What is expected:
Determine the number of lines below that contain the string "sistema", and state only that number.

Supplied data:
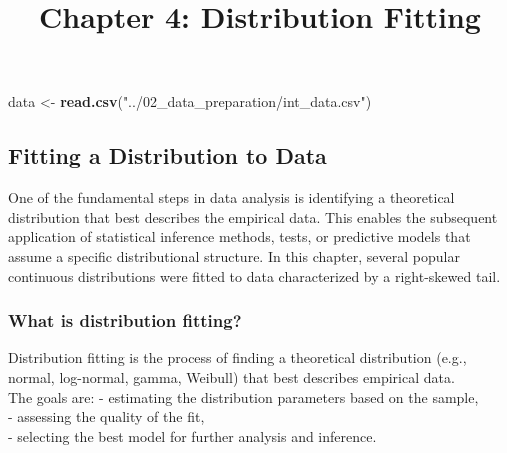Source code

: \documentclass[
]{article}
\title{Chapter 4: Distribution Fitting}
\author{}
\date{\vspace{-2.5em}}
\newenvironment{Shaded}{\begin{snugshade}}{\end{snugshade}}
\newcommand{\AttributeTok}[1]{\textcolor[rgb]{0.13,0.29,0.53}{#1}}
\newcommand{\FunctionTok}[1]{\textcolor[rgb]{0.13,0.29,0.53}{\textbf{#1}}}
\newcommand{\NormalTok}[1]{#1}
\newcommand{\OtherTok}[1]{\textcolor[rgb]{0.56,0.35,0.01}{#1}}
\newcommand{\SpecialCharTok}[1]{\textcolor[rgb]{0.81,0.36,0.00}{\textbf{#1}}}
\newcommand{\StringTok}[1]{\textcolor[rgb]{0.31,0.60,0.02}{#1}}
\begin{document}
\maketitle

\begin{Shaded}
\begin{Highlighting}[]
\NormalTok{data }\OtherTok{\textless{}{-}} \FunctionTok{read.csv}\NormalTok{(}\StringTok{"../02\_data\_preparation/int\_data.csv"}\NormalTok{)}
\end{Highlighting}
\end{Shaded}

\begin{Shaded}
\end{Shaded}

\subsection{Fitting a Distribution to
Data}\label{fitting-a-distribution-to-data}

One of the fundamental steps in data analysis is identifying a
theoretical distribution that best describes the empirical data. This
enables the subsequent application of statistical inference methods,
tests, or predictive models that assume a specific distributional
structure. In this chapter, several popular continuous distributions
were fitted to data characterized by a right-skewed tail.

\subsubsection{What is distribution
fitting?}\label{what-is-distribution-fitting}

Distribution fitting is the process of finding a theoretical
distribution (e.g., normal, log-normal, gamma, Weibull) that best
describes empirical data.\\
The goals are: - estimating the distribution parameters based on the
sample,\\
- assessing the quality of the fit,\\
- selecting the best model for further analysis and inference.
\end{document}
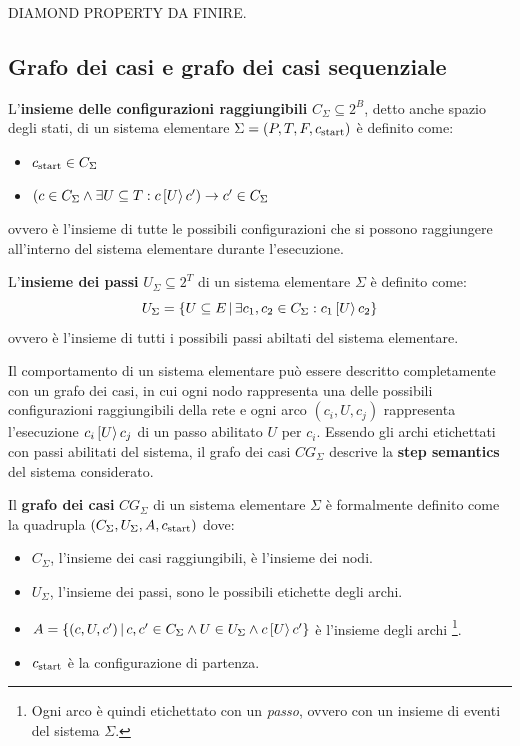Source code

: \begin{defn}
    DIAMOND PROPERTY DA FINIRE.
\end{defn}

\subsection*{Grafo dei casi e grafo dei casi sequenziale}
\begin{defn}
    L'\textbf{insieme delle configurazioni raggiungibili}
    $C_{\Sigma} \subseteq 2^{B}$, detto anche spazio degli stati,
    di un sistema elementare $\Sigma = (P, T, F, c_{\textnormal{start}})$
    è definito come:
    \begin{itemize}
        \item $c_{\textnormal{start}} \in C_{\Sigma}$
        \item $\left(c \in C_{\Sigma} \land \exists U \subseteq T :
        c\,[U\rangle\,c'\right) \rightarrow c' \in C_{\Sigma}$
    \end{itemize}
    ovvero è l'insieme di tutte le possibili configurazioni che si possono
    raggiungere all'interno del sistema elementare durante l'esecuzione.
\end{defn}

\begin{defn}
    L'\textbf{insieme dei passi} $U_{\Sigma} \subseteq 2^{T}$ di un sistema
    elementare $\Sigma$ è definito come:
    \[
        U_{\Sigma} = \left\{U \subseteq E \, | \,
        \exists c_1, c_2 \in C_{\Sigma} : c_1\,[U\rangle\,c_2\right\}
    \]
    ovvero è l'insieme di tutti i possibili passi abiltati del sistema elementare.
\end{defn}

Il comportamento di un sistema elementare
può essere descritto completamente con un grafo dei casi, in cui ogni nodo
rappresenta una delle possibili configurazioni raggiungibili della rete
e ogni arco $(c_i, U, c_j)$ rappresenta l'esecuzione
$c_i\,[U\rangle\,c_j$ di un passo abilitato $U$ per $c_i$.
Essendo gli archi etichettati con passi abilitati del sistema, il grafo
dei casi $CG_{\Sigma}$ descrive la \textbf{step semantics} del sistema
considerato.

\begin{defn}
    Il \textbf{grafo dei casi} $CG_{\Sigma}$ di un sistema elementare $\Sigma$ è
    formalmente definito come la quadrupla
    $(C_{\Sigma}, U_{\Sigma}, A, c_{\textnormal{start}})$ dove:
    \begin{itemize}
        \item $C_{\Sigma}$, l'insieme dei casi raggiungibili, è l'insieme
        dei nodi.
        \item $U_{\Sigma}$, l'insieme dei passi, sono le possibili etichette
        degli archi.
        \item $A = \left\{(c, U, c') \, | \, c, c' \in C_{\Sigma} \land
        U \in U_{\Sigma} \land c\,[U\rangle\,c'\right\}$
        è l'insieme degli archi
        \footnote{Ogni arco è quindi etichettato con un \textit{passo},
        ovvero con un insieme di eventi del sistema $\Sigma$.}.
        \item $c_{\textnormal{start}}$ è la configurazione di partenza.
    \end{itemize}
\end{defn}

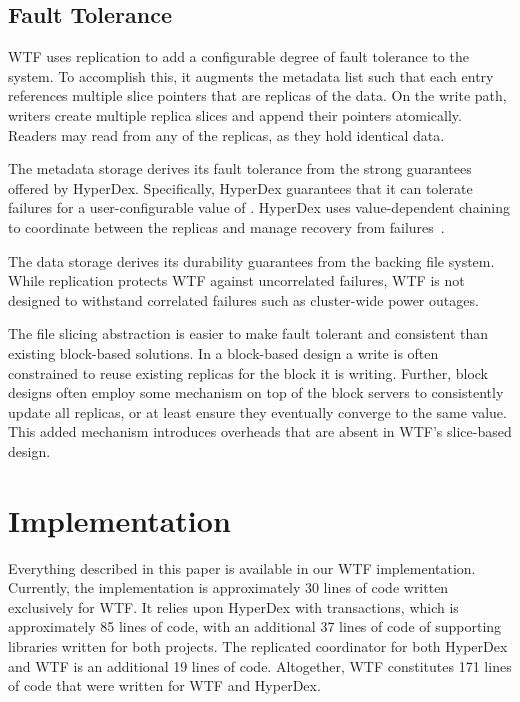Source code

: \documentclass[twocolumn,10pt,letterpaper]{article}
\begin{document}
\subsection{Fault Tolerance}

WTF uses replication to add a configurable degree of fault tolerance to the
system.  To accomplish this, it augments the metadata list such that each entry
references multiple slice pointers that are replicas of the data.  On the write
path, writers create multiple replica slices and append their pointers
atomically.  Readers may read from any of the replicas, as they hold identical
data.

The metadata storage derives its fault tolerance from the strong guarantees
offered by HyperDex.  Specifically, HyperDex guarantees that it can tolerate 
failures for a user-configurable value of .  HyperDex uses value-dependent
chaining to coordinate between the replicas and manage recovery from
failures~\cite{hyperdex}.

The data storage derives its durability guarantees from the backing file system.
While replication protects WTF against uncorrelated failures, WTF is not designed 
to withstand correlated failures such as cluster-wide power outages.

The file slicing abstraction is easier to make fault tolerant and consistent
than existing block-based solutions.  In a block-based design a write is often
constrained to reuse existing replicas for the block it is writing.  Further,
block designs often employ some mechanism on top of the block servers to
consistently update all replicas, or at least ensure they eventually converge to
the same value.  This added mechanism introduces overheads that are absent in
WTF's slice-based design.

\section{Implementation}

Everything described in this paper is available in our WTF implementation.
Currently, the implementation is approximately \unit{30}{\kilo} lines of code
written exclusively for WTF.  It relies upon HyperDex with transactions, which
is approximately \unit{85}{\kilo} lines of code, with an additional
\unit{37}{\kilo} lines of code of supporting libraries written for both
projects.  The replicated coordinator for both HyperDex and WTF is an additional
\unit{19}{\kilo} lines of code.  Altogether, WTF constitutes \unit{171}{\kilo}
lines of code that were written for WTF and HyperDex.
\end{document}
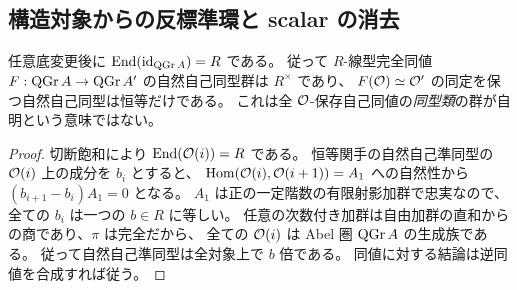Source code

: \subsection{構造対象からの反標準環と scalar の消去}

\begin{corollary}[全同値の自然自己同型]
\label{mbsd:cor:natural-scalars}
任意底変更後に $\operatorname{End}(\operatorname{id}_{\operatorname{QGr} A})=R$ である。
従って $R$-線型完全同値 $F:\operatorname{QGr} A\to\operatorname{QGr} A'$ の自然自己同型群は $R^\times$ であり、
$F(\mathcal O)\simeq\mathcal O'$ の同定を保つ自然自己同型は恒等だけである。
これは全 $\mathcal O$-保存自己同値の\emph{同型類}の群が自明という意味ではない。
\end{corollary}
\begin{proof}
切断飽和により $\operatorname{End}(\mathcal O(i))=R$ である。
恒等関手の自然自己準同型の $\mathcal O(i)$ 上の成分を $b_i$ とすると、
$\operatorname{Hom}(\mathcal O(i),\mathcal O(i+1))=A_1$ への自然性から
$(b_{i+1}-b_i)A_1=0$ となる。
$A_1$ は正の一定階数の有限射影加群で忠実なので、全ての $b_i$ は一つの $b\in R$ に等しい。
任意の次数付き加群は自由加群の直和からの商であり、$\pi$ は完全だから、
全ての $\mathcal O(i)$ は Abel 圏 $\operatorname{QGr} A$ の生成族である。
従って自然自己準同型は全対象上で $b$ 倍である。
同値に対する結論は逆同値を合成すれば従う。
\end{proof}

Task solution:
9